For the fourth year in a row, Pirelli was recognised as having the “Best Corporate Governance in Italy” by the World Finance Corporate Governance Award.
Pirelli & C. has adhered to the Corporate Governance Code of listed companies ever since it was first published by Borsa Italiana (in October 1999; Pirelli subsequently adopted the new July 2002 version, and then the March 2006 version). At the Board of Directors meeting held on March 12, 2012, Pirelli declared its acceptance of the new Corporate Governance Code (December 2011) published on the Borsa Italiana website. In accordance with the provisions of the traditional management and control model, management of the Company is delegated to the Board of Directors, which plays a key role in its strategic guidance, and in supervision of the overall business activity, with authority to set policy for overall management and to act directly in a series of significant decisions that are necessary or useful to pursue the corporate purpose.
The Board of Directors relies on the support of its own internal committees to perform its duties. These standing committees have investigative, policy making and/or consultative duties. The Board is also supported by managerial committees whose members are drawn from Group senior management to implement the directives and policies issued by the Board and delegated bodies, with which they collaborate on the definition of proposals to be made to the Board of Directors as a whole.
After its renewal on April 21, 2011, the current Board of Directors established four committees: the Internal Control, Risks and Corporate Governance Committee, the Remuneration Committee, the Nominations and Succession Committee and the Strategies Committee, designating their members and the Chairman of each one. At the first meeting that can be held after the committee meetings, the Chairmen of these committees report to the Board of Directors on the activities that they perform, possibly submitting proposals for resolutions. Moreover, at least once every six months, the Internal Control, Risks and Corporate Governance Committee and the Remuneration Committee send a report to the Board of Directors on the activities performed during the six-month period (see the functions of the committees as illustrated in the Corporate Governance Report).
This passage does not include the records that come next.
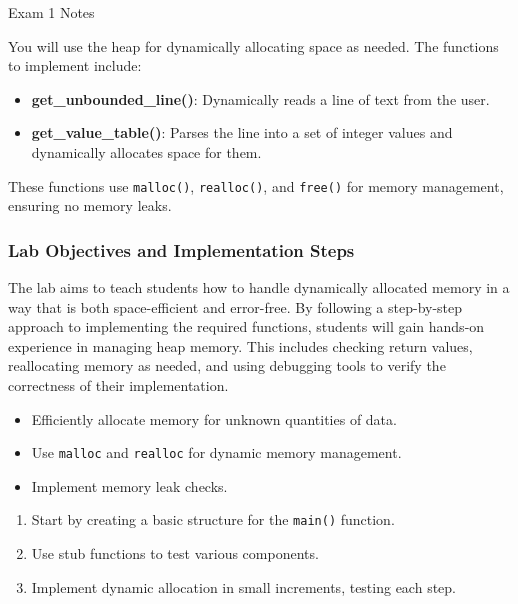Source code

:\begin{examnotes}{Exam 1 Notes}
    \begin{highlight}
        You will use the heap for dynamically allocating space as needed. The functions to implement include:
        \begin{itemize}
            \item \textbf{get\_unbounded\_line()}: Dynamically reads a line of text from the user.
            \item \textbf{get\_value\_table()}: Parses the line into a set of integer values and dynamically allocates space for them.
        \end{itemize}
        These functions use \texttt{malloc()}, \texttt{realloc()}, and \texttt{free()} for memory management, ensuring no memory leaks.
    \end{highlight}
    
    \subsubsection*{Lab Objectives and Implementation Steps}
    
    The lab aims to teach students how to handle dynamically allocated memory in a way that is both space-efficient and error-free. By following a step-by-step approach to implementing the required 
    functions, students will gain hands-on experience in managing heap memory. This includes checking return values, reallocating memory as needed, and using debugging tools to verify the correctness 
    of their implementation.
    
    \begin{highlight}
        \begin{itemize}
            \item Efficiently allocate memory for unknown quantities of data.
            \item Use \texttt{malloc} and \texttt{realloc} for dynamic memory management.
            \item Implement memory leak checks.
        \end{itemize}
    \end{highlight}
    
    \begin{highlight}
        \begin{enumerate}
            \item Start by creating a basic structure for the \texttt{main()} function.
            \item Use stub functions to test various components.
            \item Implement dynamic allocation in small increments, testing each step.
        \end{enumerate}
    \end{highlight}


\end{examnotes}
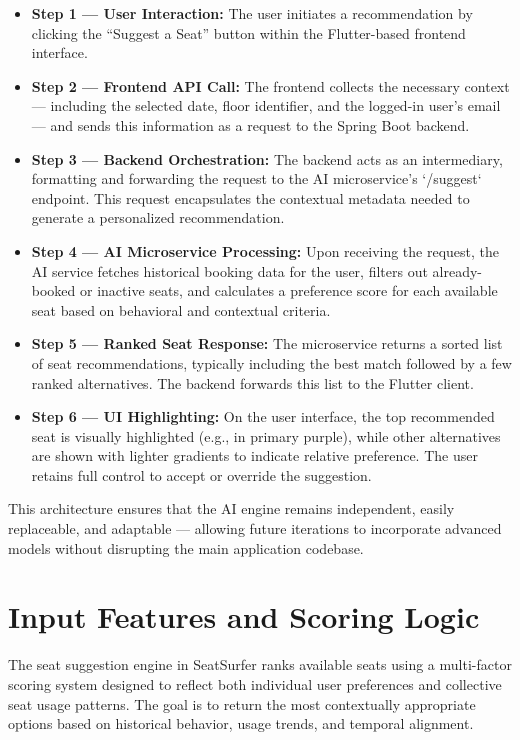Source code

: \documentclass[12pt,a4paper]{report}
\begin{document}
\begin{itemize}
\item \textbf{Step 1 — User Interaction:}
The user initiates a recommendation by clicking the “Suggest a Seat” button within the Flutter-based frontend interface.
\item \textbf{Step 2 — Frontend API Call:}  
The frontend collects the necessary context — including the selected date, floor identifier, and the logged-in user's email — and sends this information as a request to the Spring Boot backend.
\item \textbf{Step 3 — Backend Orchestration:}  
The backend acts as an intermediary, formatting and forwarding the request to the AI microservice's `/suggest` endpoint. This request encapsulates the contextual metadata needed to generate a personalized recommendation.
\item \textbf{Step 4 — AI Microservice Processing:}  
Upon receiving the request, the AI service fetches historical booking data for the user, filters out already-booked or inactive seats, and calculates a preference score for each available seat based on behavioral and contextual criteria.
\item \textbf{Step 5 — Ranked Seat Response:}  
The microservice returns a sorted list of seat recommendations, typically including the best match followed by a few ranked alternatives. The backend forwards this list to the Flutter client.
\item \textbf{Step 6 — UI Highlighting:}  
On the user interface, the top recommended seat is visually highlighted (e.g., in primary purple), while other alternatives are shown with lighter gradients to indicate relative preference. The user retains full control to accept or override the suggestion.
\end{itemize}

This architecture ensures that the AI engine remains independent, easily replaceable, and adaptable — allowing future iterations to incorporate advanced models without disrupting the main application codebase.

\section{Input Features and Scoring Logic}

The seat suggestion engine in SeatSurfer ranks available seats using a multi-factor scoring system designed to reflect both individual user preferences and collective seat usage patterns. The goal is to return the most contextually appropriate options based on historical behavior, usage trends, and temporal alignment.
\end{document}
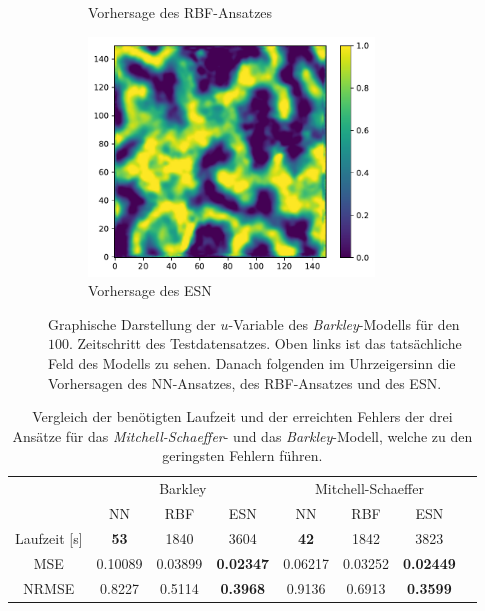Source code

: \begin{figure}[h]
\begin{subfigure}{.5\textwidth}
		\setcapmargin[1cm]{1cm}
  		\caption{Vorhersage des \textsc{RBF}-Ansatzes}
  		\label{fig:exp_unblur_barkley_result_rbf_pred}
	\end{subfigure}%
	\begin{subfigure}{.5\textwidth}
		\centering
		\includegraphics[height=2.5in]{figures/results/unblur/esn_barkley_u_blur_pred.pdf}
		\setcapmargin[1cm]{1cm}
  		\caption{Vorhersage des \textsc{ESN}}
  		\label{fig:exp_unblur_barkley_result_esn_pred}
	\end{subfigure}
	\caption{Graphische Darstellung der $u$-Variable des \textit{Barkley}-Modells für den $100$. Zeitschritt des Testdatensatzes. Oben links ist das tatsächliche Feld des Modells zu sehen. Danach folgenden im Uhrzeigersinn die Vorhersagen des \textsc{NN}-Ansatzes, des \textsc{RBF}-Ansatzes und des \textsc{ESN}.}
	\label{fig:exp_unblur_barkley_result}
\end{figure} 

\begin{table}[h]
	\centering
	\captionsetup{width=0.9\linewidth}
	\begin{tabular}{|c|c|c|c|c|c|c|c|}
		\multicolumn{1}{c|}{} & \multicolumn{3}{c|}{Barkley} & \multicolumn{3}{c|}{Mitchell-Schaeffer}		\\
		\cline{2-7}
		\multicolumn{1}{c|}{} & NN & RBF & ESN & NN & RBF & ESN \\
		
		\hline
		\hline
		
		Laufzeit [s] 	& \textbf{53} 	& 1840		& 3604				& \textbf{42}	& 1842 		& 3823 \\
		\hline
		MSE 			& 0.10089		& 0.03899	& \textbf{0.02347} 	& 0.06217		& 0.03252 	& \textbf{0.02449} \\
		\hline
		NRMSE 			& 0.8227		& 0.5114	& \textbf{0.3968} 	& 0.9136		& 0.6913 	& \textbf{0.3599} \\
		\hline 
	\end{tabular} 
	\caption{Vergleich der benötigten Laufzeit und der erreichten Fehlers der drei Ansätze für das \textit{Mitchell-Schaeffer}- und das \textit{Barkley}-Modell, welche zu den geringsten Fehlern führen.}
	\label{tab:exp_unblur_comparison_results}
\end{table}

\FloatBarrier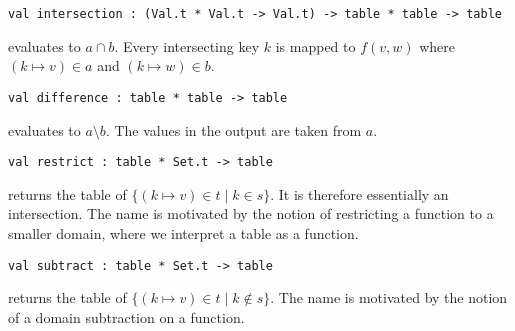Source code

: \begin{cluster}
\label{grp:grm:aug-ordtable-interface::intersection}

\begin{gram}[intersection]
\label{grm:aug-ordtable-interface::intersection}
\begin{verbatim}
val intersection : (Val.t * Val.t -> Val.t) -> table * table -> table
\end{verbatim}
 evaluates to $a \cap b$. Every intersecting key
$k$ is mapped to $f(v,w)$ where $(k \mapsto v) \in a$ and $(k \mapsto w) \in b$.

\end{gram}
\end{cluster}

\begin{cluster}
\label{grp:grm:aug-ordtable-interface::difference}

\begin{gram}[difference]
\label{grm:aug-ordtable-interface::difference}
\begin{verbatim}
val difference : table * table -> table
\end{verbatim}
 evaluates to $a \setminus b$. The values in the output
are taken from $a$.

\end{gram}
\end{cluster}

\begin{cluster}
\label{grp:grm:aug-ordtable-interface::restrict}

\begin{gram}[restrict]
\label{grm:aug-ordtable-interface::restrict}
\begin{verbatim}
val restrict : table * Set.t -> table
\end{verbatim}
 returns the table of $\{(k \mapsto v) \in t \mathbin| k \in s\}$.
It is therefore essentially an intersection. The name is motivated by the
notion of restricting a function to a smaller domain, where we interpret a table
as a function.

\end{gram}
\end{cluster}

\begin{cluster}
\label{grp:grm:aug-ordtable-interface::subtract}

\begin{gram}[subtract]
\label{grm:aug-ordtable-interface::subtract}
\begin{verbatim}
val subtract : table * Set.t -> table
\end{verbatim}
 returns the table of
$\{(k \mapsto v) \in t \mathbin| k \not\in s\}$.
The name is motivated by the notion of a domain subtraction on a function.

\end{gram}
\end{cluster}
Since 2004 the “slate voting” system assures noncontrolling interests the right to designate one fifth of all Directors, if at least two slates of nominees are submitted. At December 31, 2013 the Pirelli Board of Directors had 20 Directors, who were elected by the Shareholders’ Meeting on April 21, 2011. Noncontrolling interests were able to designate four directors, or one fifth of the total number.
After it was renewed, the Board of Directors elected Mr Marco Tronchetti Provera as Chairman and Chief Executive Officer. Since 2006, a large number of of seats on the Board of Directors has been held by independent directors.
Since November 2005, in view of further reinforcing the role of independent directors, the Board of Directors decided to introduce the position of Lead Independent Director as the contact person for coordination of motions and contributions made by the independent directors. During 2013 members of senior management attended the Board of Directors and Board committee meetings. Their participation aims at providing the Directors with detailed information about financial, social and environmental issues, among others. In particular, aside from the detailed analysis of the period results, when the Board of Directors approved the Sustainability Report 2012 (which is an integral part of the Annual Financial Report), it also verified the integration of the financial choices made by Pirelli with those adopted in the social and environmental areas.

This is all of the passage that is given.